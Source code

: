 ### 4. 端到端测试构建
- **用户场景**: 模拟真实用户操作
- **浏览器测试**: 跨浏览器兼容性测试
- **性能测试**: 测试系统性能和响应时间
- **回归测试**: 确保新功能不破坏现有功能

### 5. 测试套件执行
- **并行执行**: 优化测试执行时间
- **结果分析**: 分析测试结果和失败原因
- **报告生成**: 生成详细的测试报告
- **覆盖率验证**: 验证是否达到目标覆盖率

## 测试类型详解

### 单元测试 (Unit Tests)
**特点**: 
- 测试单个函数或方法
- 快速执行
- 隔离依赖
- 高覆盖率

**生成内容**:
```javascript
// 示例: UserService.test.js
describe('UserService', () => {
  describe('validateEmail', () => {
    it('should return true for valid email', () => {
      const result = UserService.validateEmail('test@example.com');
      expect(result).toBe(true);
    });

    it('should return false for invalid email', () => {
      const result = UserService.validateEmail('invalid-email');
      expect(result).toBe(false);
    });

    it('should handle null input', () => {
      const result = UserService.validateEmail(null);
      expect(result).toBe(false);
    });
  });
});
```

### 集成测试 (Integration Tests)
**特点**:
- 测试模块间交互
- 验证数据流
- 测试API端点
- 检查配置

:: TASK BRIEF ::
Find and copy each line above that includes the string "UserService".

:: RESPONSE ::
// 示例: UserService.test.js
describe('UserService', () => {
      const result = UserService.validateEmail('test@example.com');
      const result = UserService.validateEmail('invalid-email');
      const result = UserService.validateEmail(null);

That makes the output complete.